#### What the exercise asks:
Please filter the entries and return only the lines that include "state".

[Data extracted from a collection]
= Beginning of Section =

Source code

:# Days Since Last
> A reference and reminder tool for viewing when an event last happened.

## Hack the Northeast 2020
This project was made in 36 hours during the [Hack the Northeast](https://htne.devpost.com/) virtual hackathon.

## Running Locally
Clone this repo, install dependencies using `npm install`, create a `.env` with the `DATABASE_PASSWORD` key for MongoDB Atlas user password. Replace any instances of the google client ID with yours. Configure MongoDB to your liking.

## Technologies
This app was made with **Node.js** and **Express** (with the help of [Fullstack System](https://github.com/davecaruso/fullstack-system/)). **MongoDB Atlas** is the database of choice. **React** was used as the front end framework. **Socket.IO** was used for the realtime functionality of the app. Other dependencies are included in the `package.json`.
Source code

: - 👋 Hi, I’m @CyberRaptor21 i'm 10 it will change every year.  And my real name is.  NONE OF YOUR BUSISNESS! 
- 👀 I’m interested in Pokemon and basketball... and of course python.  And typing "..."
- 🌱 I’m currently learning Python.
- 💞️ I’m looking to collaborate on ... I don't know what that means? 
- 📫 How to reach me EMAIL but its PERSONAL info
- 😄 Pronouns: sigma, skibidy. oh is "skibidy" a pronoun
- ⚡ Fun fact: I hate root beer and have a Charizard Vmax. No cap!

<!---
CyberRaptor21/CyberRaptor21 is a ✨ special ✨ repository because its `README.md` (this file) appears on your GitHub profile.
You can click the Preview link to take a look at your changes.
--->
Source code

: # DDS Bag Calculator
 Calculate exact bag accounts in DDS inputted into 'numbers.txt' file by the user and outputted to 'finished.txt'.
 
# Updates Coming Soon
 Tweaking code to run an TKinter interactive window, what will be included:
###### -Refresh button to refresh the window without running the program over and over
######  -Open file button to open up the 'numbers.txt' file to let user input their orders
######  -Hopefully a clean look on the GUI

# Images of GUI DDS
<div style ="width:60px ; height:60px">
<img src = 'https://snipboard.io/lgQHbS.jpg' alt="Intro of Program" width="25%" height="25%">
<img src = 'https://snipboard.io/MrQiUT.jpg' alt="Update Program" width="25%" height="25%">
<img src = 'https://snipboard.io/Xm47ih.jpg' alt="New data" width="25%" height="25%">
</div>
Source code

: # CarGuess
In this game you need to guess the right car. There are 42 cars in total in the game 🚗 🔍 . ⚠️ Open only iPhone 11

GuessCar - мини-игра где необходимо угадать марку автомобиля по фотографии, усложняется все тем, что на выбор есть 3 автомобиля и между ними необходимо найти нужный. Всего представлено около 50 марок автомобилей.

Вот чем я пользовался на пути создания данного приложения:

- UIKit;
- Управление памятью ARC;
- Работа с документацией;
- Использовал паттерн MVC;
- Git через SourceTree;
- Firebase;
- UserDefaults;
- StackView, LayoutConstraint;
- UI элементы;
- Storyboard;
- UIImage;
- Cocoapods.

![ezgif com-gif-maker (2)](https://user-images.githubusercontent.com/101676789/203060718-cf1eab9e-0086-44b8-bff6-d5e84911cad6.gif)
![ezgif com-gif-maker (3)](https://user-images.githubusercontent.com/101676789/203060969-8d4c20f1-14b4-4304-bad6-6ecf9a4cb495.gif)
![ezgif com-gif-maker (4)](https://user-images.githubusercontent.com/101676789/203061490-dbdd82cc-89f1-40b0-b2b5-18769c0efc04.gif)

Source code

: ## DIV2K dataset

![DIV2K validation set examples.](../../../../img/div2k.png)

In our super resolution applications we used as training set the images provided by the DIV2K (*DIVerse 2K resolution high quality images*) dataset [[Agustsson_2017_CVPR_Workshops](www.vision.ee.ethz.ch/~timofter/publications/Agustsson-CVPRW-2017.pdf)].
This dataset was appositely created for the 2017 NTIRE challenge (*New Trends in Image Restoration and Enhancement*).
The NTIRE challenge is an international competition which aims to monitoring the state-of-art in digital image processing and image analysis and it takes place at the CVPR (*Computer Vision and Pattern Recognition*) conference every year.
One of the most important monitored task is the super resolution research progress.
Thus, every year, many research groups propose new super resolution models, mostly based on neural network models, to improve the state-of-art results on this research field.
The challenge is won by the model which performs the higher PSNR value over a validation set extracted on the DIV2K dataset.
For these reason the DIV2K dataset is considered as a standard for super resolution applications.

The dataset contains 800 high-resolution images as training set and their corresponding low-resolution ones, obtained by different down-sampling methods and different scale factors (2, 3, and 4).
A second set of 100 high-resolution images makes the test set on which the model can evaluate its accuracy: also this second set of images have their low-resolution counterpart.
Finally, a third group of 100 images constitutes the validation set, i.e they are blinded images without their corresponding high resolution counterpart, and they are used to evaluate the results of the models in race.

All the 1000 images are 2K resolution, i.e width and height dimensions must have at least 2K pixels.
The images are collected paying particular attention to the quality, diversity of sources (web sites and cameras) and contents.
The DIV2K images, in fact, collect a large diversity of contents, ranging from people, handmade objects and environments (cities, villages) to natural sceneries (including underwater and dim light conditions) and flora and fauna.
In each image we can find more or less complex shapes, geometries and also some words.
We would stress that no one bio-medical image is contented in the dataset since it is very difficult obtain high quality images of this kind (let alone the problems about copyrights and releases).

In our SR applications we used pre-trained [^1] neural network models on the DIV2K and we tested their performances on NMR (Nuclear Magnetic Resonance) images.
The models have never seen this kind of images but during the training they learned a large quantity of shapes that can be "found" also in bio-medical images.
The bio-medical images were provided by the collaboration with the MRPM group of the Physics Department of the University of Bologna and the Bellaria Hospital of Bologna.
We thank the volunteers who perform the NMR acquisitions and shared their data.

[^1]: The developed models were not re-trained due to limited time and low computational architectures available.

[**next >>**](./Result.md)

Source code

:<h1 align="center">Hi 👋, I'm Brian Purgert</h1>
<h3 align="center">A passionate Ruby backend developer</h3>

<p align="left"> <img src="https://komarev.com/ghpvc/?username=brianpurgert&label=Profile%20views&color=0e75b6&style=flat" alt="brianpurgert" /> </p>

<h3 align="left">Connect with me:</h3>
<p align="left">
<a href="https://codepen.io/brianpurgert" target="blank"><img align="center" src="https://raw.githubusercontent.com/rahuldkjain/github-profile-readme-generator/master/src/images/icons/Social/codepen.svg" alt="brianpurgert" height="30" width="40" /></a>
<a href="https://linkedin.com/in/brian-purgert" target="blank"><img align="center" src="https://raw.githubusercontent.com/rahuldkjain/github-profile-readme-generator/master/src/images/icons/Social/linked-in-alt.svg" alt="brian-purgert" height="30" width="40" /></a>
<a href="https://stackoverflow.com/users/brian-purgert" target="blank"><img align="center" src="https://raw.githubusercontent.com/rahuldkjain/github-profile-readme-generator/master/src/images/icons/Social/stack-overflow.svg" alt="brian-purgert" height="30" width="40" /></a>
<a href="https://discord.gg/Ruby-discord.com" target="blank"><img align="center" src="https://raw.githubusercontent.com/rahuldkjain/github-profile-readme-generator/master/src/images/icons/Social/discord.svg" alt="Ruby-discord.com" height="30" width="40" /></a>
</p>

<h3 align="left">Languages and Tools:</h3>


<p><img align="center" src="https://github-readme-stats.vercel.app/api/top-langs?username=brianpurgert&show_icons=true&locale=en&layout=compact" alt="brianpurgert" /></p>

= End of Section =

#### Result of this exercise:
The NTIRE challenge is an international competition which aims to monitoring the state-of-art in digital image processing and image analysis and it takes place at the CVPR (*Computer Vision and Pattern Recognition*) conference every year.
Thus, every year, many research groups propose new super resolution models, mostly based on neural network models, to improve the state-of-art results on this research field.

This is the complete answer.